Pior: uma democracia jovem atacada de dentro por pequenos Leviatãs, a partir de seus próprios fundamentos. Porque é isso. A "liberdade de expressão" usada para atacar o Supremo Tribunal do país, o Parlamento, as instituições. A "liberdade de ir e vir" usada para infectar os outros sem máscara por aí. E se exibir dando tiros. E ameaçando ministros do STF de impeachment(?). E fazendo passeatas buzinando na frente da casa de ministros. E quando um sujeito desses é processado, diz que está doente, usa remédios e que está arrependido. E grita pela liberdade de imprensa. Para poder a extinguir…
Como chegamos a esse ponto? Como é possível que tenha virado normal a cena de um policial tirando foto de um reacionário pedindo "julgamento militar" (sic) para ministros do STF? Julgamento militar? Baseado em quê? Como assim? Do que esse sujeito está falando? E o policial achou bonito? Palavra, que falta me faz. Que nada seja onde fracassa a palavra, dizia meu poeta preferido. E a máscara? O policial errou duas vezes. E outro é conivente. E os de trás, que olham a cena, são cúmplices.
Mas sabem o que é pior? Temos culpa nisso. Uma imprensa sem critério, que fez — e faz — pouco caso do discurso público e, em geral, sempre quis impor suas próprias narrativas de momento sobre quaisquer critérios compartilhados. Antes do julgamento das ADCs, a imprensa dizia: "Vão liberar 190 mil criminosos"… E faculdades, nos mais variados cursos, formando fascistoides. Muitos janjões.
E aí há não há discurso público. Não temos uma linguagem compartilhada. Não falamos as mesmas coisas. Na nossa Babel, é aceitável vermos cenas como essas. Porque perdemos a capacidade de comunicação. E de indignação. Prova disso é a inutilidade desta coluna. O sujeito da foto é que está certo, dirão alguns.
O filósofo Heidegger chamava a isso de Gerede, tagarelice. Falatório. O dito por aí. "Dizem que…". A repetição em jargão daquilo que só faz sentido num contexto que já não existe mais. "Democracia", "AI-5", "julgamento militar". Essa gente nem sabe o que é isso. São slogans para demonstrar apoio a alguma coisa. Não falam nos conceitos de verdade. Só falam sobre o que é dito como tal.

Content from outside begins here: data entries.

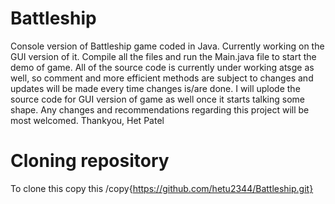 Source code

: # Battleship
Console version of Battleship game coded in Java. Currently working on the GUI version of it.
Compile all the files and run the Main.java file to start the demo of game.
All of the source code is currently under working atsge as well,
so comment and more efficient methods are subject to changes and updates will be made every time changes is/are done.
I will uplode the source code for GUI version of game as well once it starts talking some shape.
Any changes and recommendations regarding this project will be most welcomed.
Thankyou,
Het Patel
# Cloning repository
To clone this copy this /copy{https://github.com/hetu2344/Battleship.git}
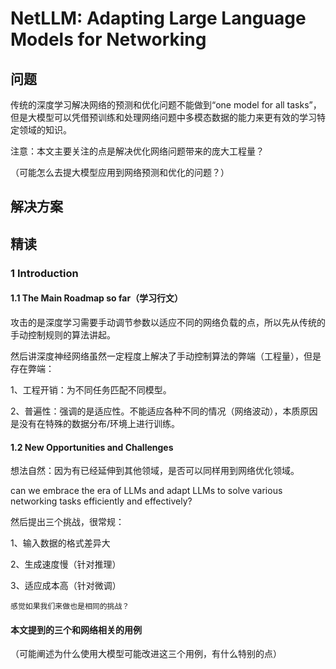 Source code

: # NetLLM: Adapting Large Language Models for Networking

## 问题

传统的深度学习解决网络的预测和优化问题不能做到“one model for all tasks”，但是大模型可以凭借预训练和处理网络问题中多模态数据的能力来更有效的学习特定领域的知识。

注意：本文主要关注的点是解决优化网络问题带来的庞大工程量？

（可能怎么去提大模型应用到网络预测和优化的问题？）






## 解决方案


## 精读
### 1 Introduction
#### 1.1 The Main Roadmap so far（学习行文）
攻击的是深度学习需要手动调节参数以适应不同的网络负载的点，所以先从传统的手动控制规则的算法讲起。

然后讲深度神经网络虽然一定程度上解决了手动控制算法的弊端（工程量），但是存在弊端：

1、工程开销：为不同任务匹配不同模型。

2、普遍性：强调的是适应性。不能适应各种不同的情况（网络波动），本质原因是没有在特殊的数据分布/环境上进行训练。

#### 1.2 New Opportunities and Challenges

想法自然：因为有已经延伸到其他领域，是否可以同样用到网络优化领域。

can we embrace the era of LLMs and adapt LLMs to solve various networking tasks efficiently and effectively?

然后提出三个挑战，很常规：

1、输入数据的格式差异大

2、生成速度慢（针对推理）

3、适应成本高（针对微调）

`感觉如果我们来做也是相同的挑战？`


#### 本文提到的三个和网络相关的用例
（可能阐述为什么使用大模型可能改进这三个用例，有什么特别的点）

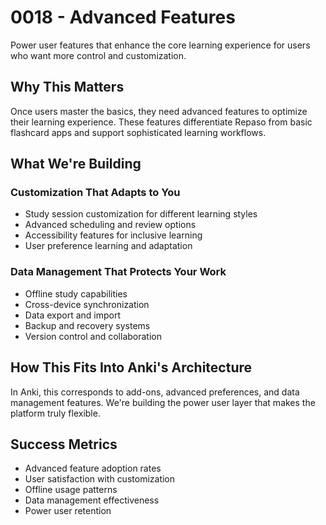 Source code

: # 0018 - Advanced Features

Power user features that enhance the core learning experience for users who want more control and customization.

## Why This Matters

Once users master the basics, they need advanced features to optimize their learning experience. These features differentiate Repaso from basic flashcard apps and support sophisticated learning workflows.

## What We're Building

### Customization That Adapts to You
- Study session customization for different learning styles
- Advanced scheduling and review options
- Accessibility features for inclusive learning
- User preference learning and adaptation

### Data Management That Protects Your Work
- Offline study capabilities
- Cross-device synchronization
- Data export and import
- Backup and recovery systems
- Version control and collaboration

## How This Fits Into Anki's Architecture

In Anki, this corresponds to add-ons, advanced preferences, and data management features. We're building the power user layer that makes the platform truly flexible.

## Success Metrics

- Advanced feature adoption rates
- User satisfaction with customization
- Offline usage patterns
- Data management effectiveness
- Power user retention
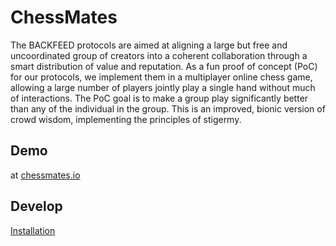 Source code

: # ChessMates

The BACKFEED protocols are aimed at aligning a large but free and uncoordinated group of creators into a coherent collaboration through a smart distribution of value and reputation. As a fun proof of concept (PoC) for our protocols, we implement them in a multiplayer online chess game, allowing a large number of players jointly play a single hand without much of interactions. The PoC goal is to make a group play significantly better than any of the individual in the group. This is an improved, bionic version of crowd wisdom, implementing the principles of stigermy.

## Demo

  at [chessmates.io](http://chessmates.io)
  
## Develop
  
  <a href="/install.md">Installation</a>
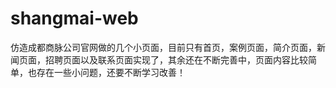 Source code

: # shangmai-web
仿造成都商脉公司官网做的几个小页面，目前只有首页，案例页面，简介页面，新闻页面，招聘页面以及联系页面实现了，其余还在不断完善中，页面内容比较简单，也存在一些小问题，还要不断学习改善！
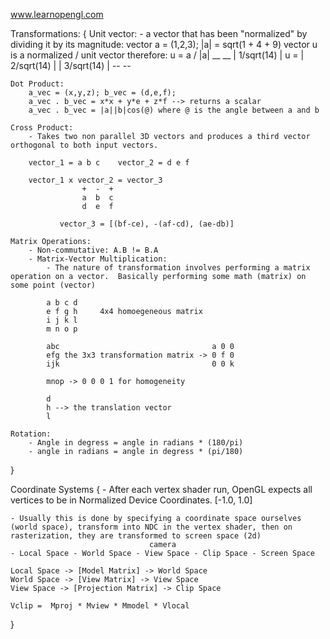 www.learnopengl.com

Transformations:
{
    Unit vector:
        - a vector that has been "normalized" by dividing it by its magnitude:
            vector a = (1,2,3); |a| = sqrt(1 + 4 + 9)
            vector u is a normalized / unit vector
            therefore: u = a / |a| 
                  __        __
                 | 1/sqrt(14) | 
             u = | 2/sqrt(14) |
                 | 3/sqrt(14) |
                  --        --
    
    Dot Product:
        a_vec = (x,y,z); b_vec = (d,e,f);
        a_vec . b_vec = x*x + y*e + z*f --> returns a scalar
        a_vec . b_vec = |a||b|cos(@) where @ is the angle between a and b

    Cross Product:
        - Takes two non parallel 3D vectors and produces a third vector orthogonal to both input vectors.
        
        vector_1 = a b c    vector_2 = d e f

        vector_1 x vector_2 = vector_3
                    +  -  +
                    a  b  c
                    d  e  f

               vector_3 = [(bf-ce), -(af-cd), (ae-db)]

    Matrix Operations:
        - Non-commutative: A.B != B.A
        - Matrix-Vector Multiplication:
            - The nature of transformation involves performing a matrix operation on a vector.  Basically performing some math (matrix) on some point (vector)

            a b c d          
            e f g h     4x4 homoegeneous matrix
            i j k l
            m n o p

            abc                                  a 0 0
            efg the 3x3 transformation matrix -> 0 f 0
            ijk                                  0 0 k

            mnop -> 0 0 0 1 for homogeneity

            d
            h --> the translation vector
            l 

    Rotation:
        - Angle in degress = angle in radians * (180/pi)
        - angle in radians = angle in degress * (pi/180)

}


Coordinate Systems
{
    - After each vertex shader run, OpenGL expects all vertices to be in Normalized Device Coordinates. [-1.0, 1.0]

    - Usually this is done by specifying a coordinate space ourselves (world space), transform into NDC in the vertex shader, then on rasterization, they are transformed to screen space (2d)
                                   camera
    - Local Space - World Space - View Space - Clip Space - Screen Space
          
    Local Space -> [Model Matrix] -> World Space
    World Space -> [View Matrix] -> View Space
    View Space -> [Projection Matrix] -> Clip Space

    Vclip =  Mproj * Mview * Mmodel * Vlocal

} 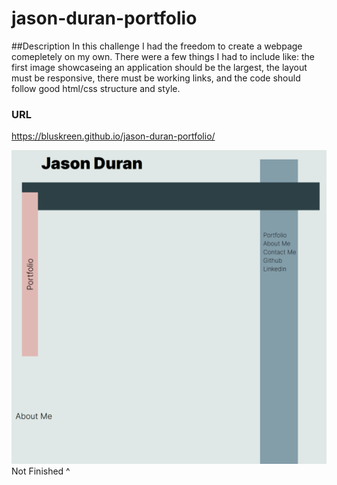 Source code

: # jason-duran-portfolio

##Description
In this challenge I had the freedom to create a webpage comepletely on my own. There were a few things I had to include like: the first
image showcaseing an application should be the largest, the layout must be responsive, there must be working links, and the code should follow good html/css structure and style.

### URL

https://bluskreen.github.io/jason-duran-portfolio/

![The Horiseon webpage includes a navigation bar, a header image, and cards with text and images at the bottom of the page.](./assets/images/notFinished.png)
Not Finished ^
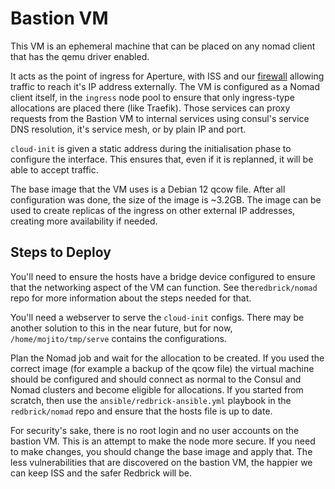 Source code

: # Bastion VM

This VM is an ephemeral machine that can be placed on any nomad client that has the qemu driver enabled.

It acts as the point of ingress for Aperture, with ISS and our [firewall](firewall.md) allowing traffic to reach it's IP address externally. The VM is configured as a Nomad client itself, in the `ingress` node pool to ensure that only ingress-type allocations are placed there (like Traefik). Those services can proxy requests from the Bastion VM to internal services using consul's service DNS resolution, it's service mesh, or by plain IP and port.

`cloud-init` is given a static address during the initialisation phase to configure the interface. This ensures that, even if it is replanned, it will be able to accept traffic.

The base image that the VM uses is a Debian 12 qcow file. After all configuration was done, the size of the image is ~3.2GB. The image can be used to create replicas of the ingress on other external IP addresses, creating more availability if needed.

## Steps to Deploy

You'll need to ensure the hosts have a bridge device configured to ensure that the networking aspect of the VM can function. See the`redbrick/nomad` repo for more information about the steps needed for that.

You'll need a webserver to serve the `cloud-init` configs. There may be another solution to this in the near future, but for now, `/home/mojito/tmp/serve` contains the configurations.

Plan the Nomad job and wait for the allocation to be created. If you used the correct image (for example a backup of the qcow file) the virtual machine should be configured and should connect as normal to the Consul and Nomad clusters and become eligible for allocations. If you started from scratch, then use the `ansible/redbrick-ansible.yml` playbook in the `redbrick/nomad` repo and ensure that the hosts file is up to date.

For security's sake, there is no root login and no user accounts on the bastion VM. This is an attempt to make the node more secure. If you need to make changes, you should change the base image and apply that. The less vulnerabilities that are discovered on the bastion VM, the happier we can keep ISS and the safer Redbrick will be.

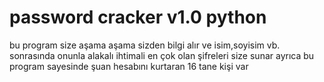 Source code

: # password cracker v1.0 python
bu program size aşama aşama sizden bilgi alır ve isim,soyisim vb. sonrasında onunla alakalı ihtimali en çok olan şifreleri size sunar ayrıca bu program sayesinde şuan hesabını kurtaran 16 tane kişi var 

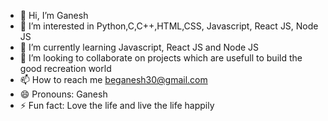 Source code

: - 👋 Hi, I’m Ganesh
- 👀 I’m interested in Python,C,C++,HTML,CSS, Javascript, React JS, Node JS
- 🌱 I’m currently learning Javascript, React JS and Node JS
- 💞️ I’m looking to collaborate on projects which are usefull to build the good recreation world
- 📫 How to reach me beganesh30@gmail.com
- 😄 Pronouns: Ganesh
- ⚡ Fun fact: Love the life and live the life happily

<!---
Benganesh/Benganesh is a ✨ special ✨ repository because its `README.md` (this file) appears on your GitHub profile.
You can click the Preview link to take a look at your changes.
--->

O problema é que só há falatório. E aí quem tenta reconstruir a história institucional do nosso vocabulário é que está errado. Claro: num país de fugitivos, como é visto quem anda na contramão?
O solipsismo venceu. O homem comum, o solus ipse, o viciado em si mesmo, ganhou a parada.
Como em Kafka, a arma mais mortal das sereias hoje só pode ser o silêncio.
E estamos tão perdidos que Kafka hoje, fosse ensinado nas escolas, teria perdido seu caráter de absurdidade.
Alô Atwood, Orwell, Huxley: nossa distopia é verdadeira e é um mundo em que falar sobre distopias já virou quase Gerede. Puro falatório.
É ou não é kafkiano?
Por isso, a tal pesquisa desse pool, de mera ficção aqui desenvolvida, pode se tornar realidade. E pode trazer respostas para tanta perplexidade.